19 mars 2015

Z pour Zee End

Z pour Zee End.  Comme la jeunesse, tout à une fin, même l'alphabet. Aujourd'hui, jour de tes 18 ans, tu quittes l'enfance définitivement (au sens québécois) et j'en profite pour mettre une dernière main sur cet abécédaire épistolaire urbain. J'ose croire que tu y as appris des choses intéressantes et que tu te sens plus à l'aise dans la grande ville après quelques mois à y résider.

Je comprends que jusqu'à date, tu as surtout orbité autour du Cégep, la résidence étudiante et les arénas. Je t'imaginais voguer plus souvent à la découverte de nouveaux lieux, mais je réalise que dans les derniers mois, tes temps libres baignent surtout dans des odeurs de vestiaire quand ils ne portent pas la fragrance minérale du crayon qui glisse sur le papier mat des cahiers scolaires. Pour le reste, l'autobus Limocar est un peu devenu ta navette spatiale pour les retours fréquents à la base familiale. Tout ça témoigne de ta détermination à atteindre tes objectifs, mais aussi que tu as vite compris qu'on peut très bien faire son nid ailleurs tout en demeurant en symbiose avec son noyau familial. Surtout quand on peut ramener son sac de lessive et repartir avec un sac d'épicerie. Ça, je l'avais prescrit dès la lettre A. Tu apprends vite.

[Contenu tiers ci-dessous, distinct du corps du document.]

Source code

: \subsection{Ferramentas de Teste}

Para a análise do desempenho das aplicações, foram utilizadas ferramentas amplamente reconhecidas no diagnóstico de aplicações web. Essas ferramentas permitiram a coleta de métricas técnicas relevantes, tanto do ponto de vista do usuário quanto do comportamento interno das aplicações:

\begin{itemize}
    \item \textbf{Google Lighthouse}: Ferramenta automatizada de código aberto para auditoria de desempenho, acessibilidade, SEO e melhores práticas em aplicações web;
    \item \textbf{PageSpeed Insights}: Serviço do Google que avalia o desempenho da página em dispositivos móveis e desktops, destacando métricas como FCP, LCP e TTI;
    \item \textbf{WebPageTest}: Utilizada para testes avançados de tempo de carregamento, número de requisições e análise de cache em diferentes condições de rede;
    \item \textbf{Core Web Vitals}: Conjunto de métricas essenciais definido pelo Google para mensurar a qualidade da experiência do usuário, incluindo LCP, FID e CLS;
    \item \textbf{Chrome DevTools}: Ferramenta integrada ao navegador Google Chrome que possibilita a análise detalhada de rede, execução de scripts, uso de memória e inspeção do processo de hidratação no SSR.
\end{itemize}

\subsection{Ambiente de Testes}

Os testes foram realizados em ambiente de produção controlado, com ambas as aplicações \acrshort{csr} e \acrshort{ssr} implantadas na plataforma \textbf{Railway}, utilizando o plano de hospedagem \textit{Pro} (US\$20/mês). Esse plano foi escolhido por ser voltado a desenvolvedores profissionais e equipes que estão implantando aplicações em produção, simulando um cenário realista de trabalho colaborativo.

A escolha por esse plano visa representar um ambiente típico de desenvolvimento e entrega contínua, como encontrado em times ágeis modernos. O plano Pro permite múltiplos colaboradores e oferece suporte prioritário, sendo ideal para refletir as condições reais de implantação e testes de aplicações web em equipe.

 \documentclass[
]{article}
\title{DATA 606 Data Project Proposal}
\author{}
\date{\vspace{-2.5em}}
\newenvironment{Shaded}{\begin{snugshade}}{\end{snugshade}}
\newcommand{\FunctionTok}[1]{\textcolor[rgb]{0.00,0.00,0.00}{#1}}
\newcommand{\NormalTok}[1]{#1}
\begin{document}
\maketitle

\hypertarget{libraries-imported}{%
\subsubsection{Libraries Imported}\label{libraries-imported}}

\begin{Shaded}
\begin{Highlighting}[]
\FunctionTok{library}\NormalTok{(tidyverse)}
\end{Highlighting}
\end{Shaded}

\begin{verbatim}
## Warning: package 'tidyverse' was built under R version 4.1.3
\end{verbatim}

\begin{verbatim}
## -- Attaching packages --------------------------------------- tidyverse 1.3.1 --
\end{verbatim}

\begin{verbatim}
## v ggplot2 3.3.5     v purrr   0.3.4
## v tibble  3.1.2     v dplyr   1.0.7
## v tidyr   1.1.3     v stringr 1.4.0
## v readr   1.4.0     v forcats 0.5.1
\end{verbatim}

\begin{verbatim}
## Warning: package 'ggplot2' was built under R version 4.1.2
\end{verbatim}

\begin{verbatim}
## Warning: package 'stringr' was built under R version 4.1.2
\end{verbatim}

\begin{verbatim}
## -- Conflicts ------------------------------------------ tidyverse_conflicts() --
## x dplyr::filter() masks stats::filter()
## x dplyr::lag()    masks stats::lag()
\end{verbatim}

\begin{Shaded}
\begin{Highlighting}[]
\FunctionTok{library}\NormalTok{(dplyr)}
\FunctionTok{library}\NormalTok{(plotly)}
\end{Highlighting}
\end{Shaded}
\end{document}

J'avais visualisé la grande joie qui m'habite dans tout projet d'écriture, mais je n'avais pas cru en apprendre autant et surtout m'aventurer dans autant de zones marginales en écrivant à ma nièce. En opposition à des A, B, C, D assez inoffensifs, on a eu des G, I, P et X plutôt osés.  Je sais que tu as particulièrement apprécié les thèmes qui te touchent de plus près comme le C, le K, le L, le O ou le U, mais que les sujets aient été ou non dans ton cercle d'intérêt, j'ai toujours senti une véritable écoute vis à vis celui qui essaie de toutes ses forces d'être un mentor utile, ressourçant, en se permettant parfois d'être un brin impertinent.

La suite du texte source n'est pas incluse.